### WORK TO BE COMPLETED
Reproduce every entry precisely as written.

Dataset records
+ + +
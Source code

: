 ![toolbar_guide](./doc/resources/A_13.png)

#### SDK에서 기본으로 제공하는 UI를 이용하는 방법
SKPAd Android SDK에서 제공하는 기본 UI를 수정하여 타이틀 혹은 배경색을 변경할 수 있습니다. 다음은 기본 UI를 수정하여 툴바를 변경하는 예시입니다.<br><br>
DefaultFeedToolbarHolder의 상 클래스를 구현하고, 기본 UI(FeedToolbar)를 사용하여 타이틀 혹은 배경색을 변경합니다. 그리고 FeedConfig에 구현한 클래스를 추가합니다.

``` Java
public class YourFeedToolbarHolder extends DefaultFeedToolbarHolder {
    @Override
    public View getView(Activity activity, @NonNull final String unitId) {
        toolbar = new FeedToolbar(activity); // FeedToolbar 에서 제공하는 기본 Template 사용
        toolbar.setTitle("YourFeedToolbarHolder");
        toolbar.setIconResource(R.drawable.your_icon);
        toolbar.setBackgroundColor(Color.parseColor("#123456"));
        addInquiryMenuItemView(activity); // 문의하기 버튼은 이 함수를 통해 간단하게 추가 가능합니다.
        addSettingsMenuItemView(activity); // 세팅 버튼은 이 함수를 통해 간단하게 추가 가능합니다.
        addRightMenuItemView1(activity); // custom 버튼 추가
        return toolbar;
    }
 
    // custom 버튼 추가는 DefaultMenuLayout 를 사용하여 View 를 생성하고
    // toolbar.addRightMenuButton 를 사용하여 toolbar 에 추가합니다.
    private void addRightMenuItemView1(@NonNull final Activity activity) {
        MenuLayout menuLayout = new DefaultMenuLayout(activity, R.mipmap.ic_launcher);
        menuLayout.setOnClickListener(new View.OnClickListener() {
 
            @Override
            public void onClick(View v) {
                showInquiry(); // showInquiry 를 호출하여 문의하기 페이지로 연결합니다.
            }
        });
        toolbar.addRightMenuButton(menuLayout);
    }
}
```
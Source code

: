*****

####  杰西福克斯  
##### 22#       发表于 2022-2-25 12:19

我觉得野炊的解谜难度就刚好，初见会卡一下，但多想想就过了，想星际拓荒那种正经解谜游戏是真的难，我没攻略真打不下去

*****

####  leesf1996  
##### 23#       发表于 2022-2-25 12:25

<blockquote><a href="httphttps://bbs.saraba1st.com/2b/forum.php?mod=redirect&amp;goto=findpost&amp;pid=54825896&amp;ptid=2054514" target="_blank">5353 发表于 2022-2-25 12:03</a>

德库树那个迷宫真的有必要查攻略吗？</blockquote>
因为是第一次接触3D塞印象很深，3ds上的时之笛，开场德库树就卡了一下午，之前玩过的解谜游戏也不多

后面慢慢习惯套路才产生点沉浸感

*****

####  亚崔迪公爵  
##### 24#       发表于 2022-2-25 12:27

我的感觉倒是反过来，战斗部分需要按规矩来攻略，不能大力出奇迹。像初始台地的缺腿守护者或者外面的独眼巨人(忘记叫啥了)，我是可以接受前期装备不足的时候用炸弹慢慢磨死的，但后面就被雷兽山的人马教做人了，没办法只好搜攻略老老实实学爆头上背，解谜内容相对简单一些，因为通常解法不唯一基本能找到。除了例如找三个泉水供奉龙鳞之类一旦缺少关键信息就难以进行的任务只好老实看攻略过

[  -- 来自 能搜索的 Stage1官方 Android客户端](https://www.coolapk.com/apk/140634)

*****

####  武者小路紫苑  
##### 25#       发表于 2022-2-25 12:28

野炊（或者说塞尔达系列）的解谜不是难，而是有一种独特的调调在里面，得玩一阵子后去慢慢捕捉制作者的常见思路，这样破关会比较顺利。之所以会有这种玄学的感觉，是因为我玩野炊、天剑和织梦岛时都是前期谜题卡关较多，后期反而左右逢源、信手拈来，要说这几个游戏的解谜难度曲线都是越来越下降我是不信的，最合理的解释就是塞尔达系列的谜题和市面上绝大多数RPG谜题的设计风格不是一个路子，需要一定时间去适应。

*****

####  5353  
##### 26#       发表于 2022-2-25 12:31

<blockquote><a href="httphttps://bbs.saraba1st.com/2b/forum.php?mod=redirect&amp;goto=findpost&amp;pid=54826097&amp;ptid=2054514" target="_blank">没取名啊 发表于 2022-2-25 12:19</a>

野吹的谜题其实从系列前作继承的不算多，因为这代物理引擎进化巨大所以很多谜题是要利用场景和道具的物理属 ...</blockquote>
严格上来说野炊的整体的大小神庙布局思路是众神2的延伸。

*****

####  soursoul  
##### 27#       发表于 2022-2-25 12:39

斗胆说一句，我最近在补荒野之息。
+ + +
### RESPONSE TO THE EXERCISE
Source code

: ![toolbar_guide](./doc/resources/A_13.png)

#### SDK에서 기본으로 제공하는 UI를 이용하는 방법
SKPAd Android SDK에서 제공하는 기본 UI를 수정하여 타이틀 혹은 배경색을 변경할 수 있습니다. 다음은 기본 UI를 수정하여 툴바를 변경하는 예시입니다.<br><br>
DefaultFeedToolbarHolder의 상 클래스를 구현하고, 기본 UI(FeedToolbar)를 사용하여 타이틀 혹은 배경색을 변경합니다. 그리고 FeedConfig에 구현한 클래스를 추가합니다.

``` Java
public class YourFeedToolbarHolder extends DefaultFeedToolbarHolder {
    @Override
    public View getView(Activity activity, @NonNull final String unitId) {
        toolbar = new FeedToolbar(activity); // FeedToolbar 에서 제공하는 기본 Template 사용
        toolbar.setTitle("YourFeedToolbarHolder");
        toolbar.setIconResource(R.drawable.your_icon);
        toolbar.setBackgroundColor(Color.parseColor("#123456"));
        addInquiryMenuItemView(activity); // 문의하기 버튼은 이 함수를 통해 간단하게 추가 가능합니다.
        addSettingsMenuItemView(activity); // 세팅 버튼은 이 함수를 통해 간단하게 추가 가능합니다.
        addRightMenuItemView1(activity); // custom 버튼 추가
        return toolbar;
    }
 
    // custom 버튼 추가는 DefaultMenuLayout 를 사용하여 View 를 생성하고
    // toolbar.addRightMenuButton 를 사용하여 toolbar 에 추가합니다.
    private void addRightMenuItemView1(@NonNull final Activity activity) {
        MenuLayout menuLayout = new DefaultMenuLayout(activity, R.mipmap.ic_launcher);
        menuLayout.setOnClickListener(new View.OnClickListener() {
 
            @Override
            public void onClick(View v) {
                showInquiry(); // showInquiry 를 호출하여 문의하기 페이지로 연결합니다.
            }
        });
        toolbar.addRightMenuButton(menuLayout);
    }
}
```
Source code

:*****

####  杰西福克斯  
##### 22#       发表于 2022-2-25 12:19

我觉得野炊的解谜难度就刚好，初见会卡一下，但多想想就过了，想星际拓荒那种正经解谜游戏是真的难，我没攻略真打不下去

*****

####  leesf1996  
##### 23#       发表于 2022-2-25 12:25

<blockquote><a href="httphttps://bbs.saraba1st.com/2b/forum.php?mod=redirect&amp;goto=findpost&amp;pid=54825896&amp;ptid=2054514" target="_blank">5353 发表于 2022-2-25 12:03</a>

德库树那个迷宫真的有必要查攻略吗？</blockquote>
因为是第一次接触3D塞印象很深，3ds上的时之笛，开场德库树就卡了一下午，之前玩过的解谜游戏也不多

后面慢慢习惯套路才产生点沉浸感

*****

####  亚崔迪公爵  
##### 24#       发表于 2022-2-25 12:27

我的感觉倒是反过来，战斗部分需要按规矩来攻略，不能大力出奇迹。像初始台地的缺腿守护者或者外面的独眼巨人(忘记叫啥了)，我是可以接受前期装备不足的时候用炸弹慢慢磨死的，但后面就被雷兽山的人马教做人了，没办法只好搜攻略老老实实学爆头上背，解谜内容相对简单一些，因为通常解法不唯一基本能找到。除了例如找三个泉水供奉龙鳞之类一旦缺少关键信息就难以进行的任务只好老实看攻略过

[  -- 来自 能搜索的 Stage1官方 Android客户端](https://www.coolapk.com/apk/140634)

*****

####  武者小路紫苑  
##### 25#       发表于 2022-2-25 12:28

野炊（或者说塞尔达系列）的解谜不是难，而是有一种独特的调调在里面，得玩一阵子后去慢慢捕捉制作者的常见思路，这样破关会比较顺利。之所以会有这种玄学的感觉，是因为我玩野炊、天剑和织梦岛时都是前期谜题卡关较多，后期反而左右逢源、信手拈来，要说这几个游戏的解谜难度曲线都是越来越下降我是不信的，最合理的解释就是塞尔达系列的谜题和市面上绝大多数RPG谜题的设计风格不是一个路子，需要一定时间去适应。

*****

####  5353  
##### 26#       发表于 2022-2-25 12:31

<blockquote><a href="httphttps://bbs.saraba1st.com/2b/forum.php?mod=redirect&amp;goto=findpost&amp;pid=54826097&amp;ptid=2054514" target="_blank">没取名啊 发表于 2022-2-25 12:19</a>

野吹的谜题其实从系列前作继承的不算多，因为这代物理引擎进化巨大所以很多谜题是要利用场景和道具的物理属 ...</blockquote>
严格上来说野炊的整体的大小神庙布局思路是众神2的延伸。

*****

####  soursoul  
##### 27#       发表于 2022-2-25 12:39

斗胆说一句，我最近在补荒野之息。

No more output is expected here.